Aim of the task:
Check every line of the data for the string "dependencies" and copy the ones that have it.

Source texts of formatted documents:
= Beginning of Section =

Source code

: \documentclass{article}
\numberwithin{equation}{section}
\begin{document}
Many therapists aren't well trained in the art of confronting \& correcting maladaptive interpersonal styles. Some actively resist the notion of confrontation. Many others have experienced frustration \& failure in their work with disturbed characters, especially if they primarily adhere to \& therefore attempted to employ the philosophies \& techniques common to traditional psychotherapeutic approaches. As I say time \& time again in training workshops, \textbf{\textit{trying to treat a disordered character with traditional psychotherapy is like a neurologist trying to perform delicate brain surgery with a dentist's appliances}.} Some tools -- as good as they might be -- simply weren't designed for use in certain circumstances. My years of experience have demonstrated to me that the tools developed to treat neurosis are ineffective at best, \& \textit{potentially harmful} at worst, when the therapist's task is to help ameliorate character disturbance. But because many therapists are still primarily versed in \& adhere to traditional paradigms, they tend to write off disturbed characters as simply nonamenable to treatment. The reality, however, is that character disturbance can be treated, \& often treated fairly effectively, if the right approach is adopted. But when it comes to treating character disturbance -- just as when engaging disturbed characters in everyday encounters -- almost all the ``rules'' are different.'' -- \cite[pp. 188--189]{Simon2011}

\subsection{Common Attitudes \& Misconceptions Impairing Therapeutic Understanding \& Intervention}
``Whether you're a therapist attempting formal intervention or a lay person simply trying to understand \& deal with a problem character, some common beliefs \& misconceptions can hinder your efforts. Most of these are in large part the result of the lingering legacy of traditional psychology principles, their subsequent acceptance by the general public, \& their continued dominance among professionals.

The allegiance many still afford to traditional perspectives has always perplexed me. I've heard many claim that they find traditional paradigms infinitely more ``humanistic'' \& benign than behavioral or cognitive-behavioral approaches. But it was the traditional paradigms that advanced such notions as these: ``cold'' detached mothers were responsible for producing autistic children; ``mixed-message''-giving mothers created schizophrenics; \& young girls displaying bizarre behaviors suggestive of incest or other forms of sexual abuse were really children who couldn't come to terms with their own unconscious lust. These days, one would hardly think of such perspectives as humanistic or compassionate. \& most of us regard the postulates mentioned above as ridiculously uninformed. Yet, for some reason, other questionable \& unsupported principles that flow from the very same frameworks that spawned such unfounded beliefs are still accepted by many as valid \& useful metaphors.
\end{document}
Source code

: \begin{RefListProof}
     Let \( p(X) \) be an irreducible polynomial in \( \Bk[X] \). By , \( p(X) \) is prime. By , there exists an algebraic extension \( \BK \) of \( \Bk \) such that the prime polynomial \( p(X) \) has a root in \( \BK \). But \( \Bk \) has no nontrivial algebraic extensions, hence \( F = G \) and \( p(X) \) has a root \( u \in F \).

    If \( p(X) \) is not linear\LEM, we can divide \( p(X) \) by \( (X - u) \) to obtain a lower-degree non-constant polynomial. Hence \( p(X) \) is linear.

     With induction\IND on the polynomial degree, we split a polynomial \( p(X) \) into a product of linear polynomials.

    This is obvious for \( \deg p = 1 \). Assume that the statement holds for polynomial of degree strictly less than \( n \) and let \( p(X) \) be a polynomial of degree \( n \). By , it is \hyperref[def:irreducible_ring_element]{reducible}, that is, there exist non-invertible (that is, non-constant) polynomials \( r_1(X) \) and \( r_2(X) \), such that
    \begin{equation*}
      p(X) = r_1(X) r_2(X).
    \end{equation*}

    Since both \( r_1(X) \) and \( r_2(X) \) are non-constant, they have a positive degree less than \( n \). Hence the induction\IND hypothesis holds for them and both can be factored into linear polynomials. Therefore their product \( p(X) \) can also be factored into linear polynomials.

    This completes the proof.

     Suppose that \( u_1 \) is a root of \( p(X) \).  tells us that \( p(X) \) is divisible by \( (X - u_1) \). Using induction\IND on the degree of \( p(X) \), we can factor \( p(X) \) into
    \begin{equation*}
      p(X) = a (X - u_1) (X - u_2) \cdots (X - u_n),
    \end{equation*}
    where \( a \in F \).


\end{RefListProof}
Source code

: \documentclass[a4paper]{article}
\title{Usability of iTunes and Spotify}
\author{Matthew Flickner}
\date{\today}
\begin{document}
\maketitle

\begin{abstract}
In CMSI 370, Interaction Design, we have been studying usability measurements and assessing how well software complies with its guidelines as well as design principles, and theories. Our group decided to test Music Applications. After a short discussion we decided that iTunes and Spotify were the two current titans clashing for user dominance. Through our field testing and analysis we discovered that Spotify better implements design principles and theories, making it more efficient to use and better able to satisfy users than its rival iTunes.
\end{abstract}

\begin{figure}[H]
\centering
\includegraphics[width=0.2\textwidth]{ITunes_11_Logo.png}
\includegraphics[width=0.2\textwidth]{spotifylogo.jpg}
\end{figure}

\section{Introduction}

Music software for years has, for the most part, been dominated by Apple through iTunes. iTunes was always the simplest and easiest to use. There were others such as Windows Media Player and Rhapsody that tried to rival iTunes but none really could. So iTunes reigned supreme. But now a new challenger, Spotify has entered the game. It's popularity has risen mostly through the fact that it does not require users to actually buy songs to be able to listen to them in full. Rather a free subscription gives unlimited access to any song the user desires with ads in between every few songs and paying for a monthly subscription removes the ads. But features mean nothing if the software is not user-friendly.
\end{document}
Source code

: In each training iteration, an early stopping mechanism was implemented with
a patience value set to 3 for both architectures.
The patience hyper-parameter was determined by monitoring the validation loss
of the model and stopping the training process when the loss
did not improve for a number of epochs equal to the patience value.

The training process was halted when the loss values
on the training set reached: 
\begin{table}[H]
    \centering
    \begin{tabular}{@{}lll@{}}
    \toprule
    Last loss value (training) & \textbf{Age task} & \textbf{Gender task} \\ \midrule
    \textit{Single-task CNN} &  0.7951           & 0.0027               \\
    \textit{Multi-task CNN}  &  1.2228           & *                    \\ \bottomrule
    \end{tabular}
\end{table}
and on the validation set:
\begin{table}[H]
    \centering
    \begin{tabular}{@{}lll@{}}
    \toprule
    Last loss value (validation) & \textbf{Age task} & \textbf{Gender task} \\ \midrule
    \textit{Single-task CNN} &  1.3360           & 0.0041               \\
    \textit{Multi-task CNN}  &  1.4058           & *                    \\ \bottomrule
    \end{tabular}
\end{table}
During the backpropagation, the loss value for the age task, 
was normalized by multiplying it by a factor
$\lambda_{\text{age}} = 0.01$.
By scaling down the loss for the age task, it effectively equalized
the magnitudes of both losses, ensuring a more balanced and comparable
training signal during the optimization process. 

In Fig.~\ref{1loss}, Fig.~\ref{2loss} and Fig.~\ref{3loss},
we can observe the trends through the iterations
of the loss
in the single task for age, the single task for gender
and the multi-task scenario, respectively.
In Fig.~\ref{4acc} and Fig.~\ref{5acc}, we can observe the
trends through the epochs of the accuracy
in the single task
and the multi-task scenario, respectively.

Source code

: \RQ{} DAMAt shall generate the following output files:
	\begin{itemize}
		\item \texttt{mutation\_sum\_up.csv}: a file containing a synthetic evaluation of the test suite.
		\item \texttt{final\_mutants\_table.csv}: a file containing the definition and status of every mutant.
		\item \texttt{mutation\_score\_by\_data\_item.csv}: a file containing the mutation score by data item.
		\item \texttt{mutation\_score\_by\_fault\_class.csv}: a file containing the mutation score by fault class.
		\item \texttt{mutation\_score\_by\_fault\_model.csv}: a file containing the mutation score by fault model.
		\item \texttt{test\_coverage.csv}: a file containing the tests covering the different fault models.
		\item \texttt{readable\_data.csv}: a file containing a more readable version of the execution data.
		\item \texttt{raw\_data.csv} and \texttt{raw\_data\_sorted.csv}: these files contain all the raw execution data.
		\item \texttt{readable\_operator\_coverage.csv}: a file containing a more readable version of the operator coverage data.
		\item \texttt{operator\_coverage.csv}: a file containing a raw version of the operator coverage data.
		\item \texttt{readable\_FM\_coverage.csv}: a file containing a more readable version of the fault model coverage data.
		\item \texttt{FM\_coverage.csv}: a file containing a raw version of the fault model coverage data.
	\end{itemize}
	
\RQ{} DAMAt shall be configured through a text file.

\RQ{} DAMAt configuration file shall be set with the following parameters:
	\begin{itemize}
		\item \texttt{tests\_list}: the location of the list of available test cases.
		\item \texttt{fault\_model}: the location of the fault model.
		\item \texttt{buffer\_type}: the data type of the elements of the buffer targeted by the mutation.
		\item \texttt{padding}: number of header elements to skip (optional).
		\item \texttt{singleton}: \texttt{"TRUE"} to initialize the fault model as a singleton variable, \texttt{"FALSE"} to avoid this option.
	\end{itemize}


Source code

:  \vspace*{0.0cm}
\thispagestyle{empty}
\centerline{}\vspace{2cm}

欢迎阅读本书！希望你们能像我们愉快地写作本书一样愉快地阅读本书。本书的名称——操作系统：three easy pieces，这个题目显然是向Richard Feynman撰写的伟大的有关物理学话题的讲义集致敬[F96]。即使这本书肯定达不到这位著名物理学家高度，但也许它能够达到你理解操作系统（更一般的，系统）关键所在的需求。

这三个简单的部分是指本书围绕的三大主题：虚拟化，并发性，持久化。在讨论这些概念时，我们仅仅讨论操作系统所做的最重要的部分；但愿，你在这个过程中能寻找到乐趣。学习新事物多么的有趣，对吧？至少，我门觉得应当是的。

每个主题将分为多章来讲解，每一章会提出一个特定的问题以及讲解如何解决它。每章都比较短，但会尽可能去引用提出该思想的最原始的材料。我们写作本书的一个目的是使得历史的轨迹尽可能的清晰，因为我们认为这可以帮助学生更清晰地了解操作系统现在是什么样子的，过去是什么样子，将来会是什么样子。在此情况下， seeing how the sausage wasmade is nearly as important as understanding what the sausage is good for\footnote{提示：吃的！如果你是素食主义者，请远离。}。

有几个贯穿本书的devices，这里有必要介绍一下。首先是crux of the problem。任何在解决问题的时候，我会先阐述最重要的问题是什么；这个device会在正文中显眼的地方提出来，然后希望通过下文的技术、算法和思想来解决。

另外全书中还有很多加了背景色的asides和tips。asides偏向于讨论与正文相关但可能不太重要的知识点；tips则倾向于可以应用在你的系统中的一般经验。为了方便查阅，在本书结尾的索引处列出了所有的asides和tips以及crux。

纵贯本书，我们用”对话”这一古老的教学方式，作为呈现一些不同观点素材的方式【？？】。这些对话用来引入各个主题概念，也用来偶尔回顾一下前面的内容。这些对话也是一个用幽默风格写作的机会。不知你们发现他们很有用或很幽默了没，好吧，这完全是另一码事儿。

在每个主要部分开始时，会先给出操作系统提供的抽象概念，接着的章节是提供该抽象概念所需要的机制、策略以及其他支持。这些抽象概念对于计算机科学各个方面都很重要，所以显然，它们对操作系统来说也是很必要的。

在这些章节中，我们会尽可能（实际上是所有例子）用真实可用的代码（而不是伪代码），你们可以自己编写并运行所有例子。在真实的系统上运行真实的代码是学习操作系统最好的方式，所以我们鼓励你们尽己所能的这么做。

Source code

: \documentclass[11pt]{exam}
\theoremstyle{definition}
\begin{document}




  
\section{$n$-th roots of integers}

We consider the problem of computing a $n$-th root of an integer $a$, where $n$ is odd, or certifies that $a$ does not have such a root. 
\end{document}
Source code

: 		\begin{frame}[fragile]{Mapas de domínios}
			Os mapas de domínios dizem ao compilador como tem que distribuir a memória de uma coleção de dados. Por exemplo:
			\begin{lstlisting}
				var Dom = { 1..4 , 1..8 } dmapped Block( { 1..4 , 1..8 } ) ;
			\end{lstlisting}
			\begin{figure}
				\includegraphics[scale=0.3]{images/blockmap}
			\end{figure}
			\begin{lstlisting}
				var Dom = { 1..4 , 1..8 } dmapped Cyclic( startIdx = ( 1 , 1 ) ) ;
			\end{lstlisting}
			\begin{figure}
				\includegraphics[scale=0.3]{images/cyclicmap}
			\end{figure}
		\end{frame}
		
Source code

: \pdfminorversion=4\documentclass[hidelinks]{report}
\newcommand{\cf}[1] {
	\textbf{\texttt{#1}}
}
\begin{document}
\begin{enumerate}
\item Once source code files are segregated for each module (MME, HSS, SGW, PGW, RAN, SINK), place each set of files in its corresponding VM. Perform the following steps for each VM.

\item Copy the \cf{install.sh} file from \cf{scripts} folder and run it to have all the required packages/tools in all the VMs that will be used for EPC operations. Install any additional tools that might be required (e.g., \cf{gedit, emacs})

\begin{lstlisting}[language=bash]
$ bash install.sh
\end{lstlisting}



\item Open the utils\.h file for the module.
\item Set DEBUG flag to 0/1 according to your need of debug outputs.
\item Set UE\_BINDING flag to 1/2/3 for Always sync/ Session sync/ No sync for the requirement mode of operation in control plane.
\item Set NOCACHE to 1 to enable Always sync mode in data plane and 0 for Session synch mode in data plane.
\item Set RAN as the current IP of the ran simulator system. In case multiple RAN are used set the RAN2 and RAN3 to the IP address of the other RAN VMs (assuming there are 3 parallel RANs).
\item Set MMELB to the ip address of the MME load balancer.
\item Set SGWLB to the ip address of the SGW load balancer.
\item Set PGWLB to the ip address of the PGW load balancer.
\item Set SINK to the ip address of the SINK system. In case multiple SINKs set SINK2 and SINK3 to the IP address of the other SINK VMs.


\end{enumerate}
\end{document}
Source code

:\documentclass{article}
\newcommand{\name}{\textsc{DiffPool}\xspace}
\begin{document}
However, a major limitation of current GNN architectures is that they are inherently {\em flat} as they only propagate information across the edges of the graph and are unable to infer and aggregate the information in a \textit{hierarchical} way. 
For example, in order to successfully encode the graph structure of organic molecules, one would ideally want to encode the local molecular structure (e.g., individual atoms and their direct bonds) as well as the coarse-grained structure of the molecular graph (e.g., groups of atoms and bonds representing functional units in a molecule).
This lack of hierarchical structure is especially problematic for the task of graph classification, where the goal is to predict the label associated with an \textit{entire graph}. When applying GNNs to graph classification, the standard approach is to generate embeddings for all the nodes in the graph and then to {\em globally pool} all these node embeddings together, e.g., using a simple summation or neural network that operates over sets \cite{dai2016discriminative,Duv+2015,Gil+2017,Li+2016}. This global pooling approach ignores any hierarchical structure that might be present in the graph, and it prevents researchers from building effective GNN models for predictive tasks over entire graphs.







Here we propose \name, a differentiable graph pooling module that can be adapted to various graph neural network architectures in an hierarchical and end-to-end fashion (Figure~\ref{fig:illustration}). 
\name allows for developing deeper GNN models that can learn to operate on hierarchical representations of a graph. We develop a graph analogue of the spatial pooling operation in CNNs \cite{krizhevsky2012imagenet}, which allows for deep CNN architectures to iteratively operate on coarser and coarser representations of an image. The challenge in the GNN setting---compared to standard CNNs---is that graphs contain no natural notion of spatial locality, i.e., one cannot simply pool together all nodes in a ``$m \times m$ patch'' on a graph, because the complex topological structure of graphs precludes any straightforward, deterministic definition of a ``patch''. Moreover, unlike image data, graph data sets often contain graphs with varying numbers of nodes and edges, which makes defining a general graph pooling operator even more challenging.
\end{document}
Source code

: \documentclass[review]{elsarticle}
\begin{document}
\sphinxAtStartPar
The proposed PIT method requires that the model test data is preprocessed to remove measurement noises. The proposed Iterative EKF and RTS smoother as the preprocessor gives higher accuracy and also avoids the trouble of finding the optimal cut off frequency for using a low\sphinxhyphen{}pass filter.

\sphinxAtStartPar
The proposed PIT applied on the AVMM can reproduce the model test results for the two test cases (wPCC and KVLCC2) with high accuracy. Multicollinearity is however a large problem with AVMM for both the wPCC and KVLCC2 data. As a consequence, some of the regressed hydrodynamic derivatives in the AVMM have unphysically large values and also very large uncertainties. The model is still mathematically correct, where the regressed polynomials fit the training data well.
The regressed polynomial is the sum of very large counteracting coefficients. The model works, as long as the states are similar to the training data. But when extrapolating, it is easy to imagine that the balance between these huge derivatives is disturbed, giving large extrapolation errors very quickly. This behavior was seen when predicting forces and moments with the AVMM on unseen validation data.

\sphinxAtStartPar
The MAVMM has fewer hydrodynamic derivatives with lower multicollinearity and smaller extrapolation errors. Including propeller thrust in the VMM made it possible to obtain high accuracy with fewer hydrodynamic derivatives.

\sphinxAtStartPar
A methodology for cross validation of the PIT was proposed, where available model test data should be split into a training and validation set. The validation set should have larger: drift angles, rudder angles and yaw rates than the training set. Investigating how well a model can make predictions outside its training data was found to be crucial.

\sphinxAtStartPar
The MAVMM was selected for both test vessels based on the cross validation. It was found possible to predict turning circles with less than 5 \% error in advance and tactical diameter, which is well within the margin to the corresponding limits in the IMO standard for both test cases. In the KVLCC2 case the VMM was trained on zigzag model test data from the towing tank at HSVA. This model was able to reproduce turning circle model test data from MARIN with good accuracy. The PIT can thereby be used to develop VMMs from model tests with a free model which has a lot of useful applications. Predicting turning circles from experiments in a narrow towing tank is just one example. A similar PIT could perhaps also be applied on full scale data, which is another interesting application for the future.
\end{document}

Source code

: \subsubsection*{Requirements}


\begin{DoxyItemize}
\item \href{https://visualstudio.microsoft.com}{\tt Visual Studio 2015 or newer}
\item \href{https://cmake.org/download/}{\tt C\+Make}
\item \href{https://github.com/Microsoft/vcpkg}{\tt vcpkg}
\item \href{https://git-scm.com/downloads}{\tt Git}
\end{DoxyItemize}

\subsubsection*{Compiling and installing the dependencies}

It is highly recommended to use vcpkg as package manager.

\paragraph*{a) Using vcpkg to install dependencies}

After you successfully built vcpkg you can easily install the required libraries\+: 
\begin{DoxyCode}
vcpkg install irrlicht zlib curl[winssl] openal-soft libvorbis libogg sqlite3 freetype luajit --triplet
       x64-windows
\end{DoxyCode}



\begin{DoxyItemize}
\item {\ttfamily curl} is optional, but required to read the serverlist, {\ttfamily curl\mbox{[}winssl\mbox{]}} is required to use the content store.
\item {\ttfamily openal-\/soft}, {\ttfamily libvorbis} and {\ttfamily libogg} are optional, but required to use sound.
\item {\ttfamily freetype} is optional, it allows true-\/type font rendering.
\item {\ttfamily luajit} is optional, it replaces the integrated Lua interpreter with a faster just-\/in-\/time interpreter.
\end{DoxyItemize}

= End of Section =

Problem solution:
\subsubsection*{Compiling and installing the dependencies}
\paragraph*{a) Using vcpkg to install dependencies}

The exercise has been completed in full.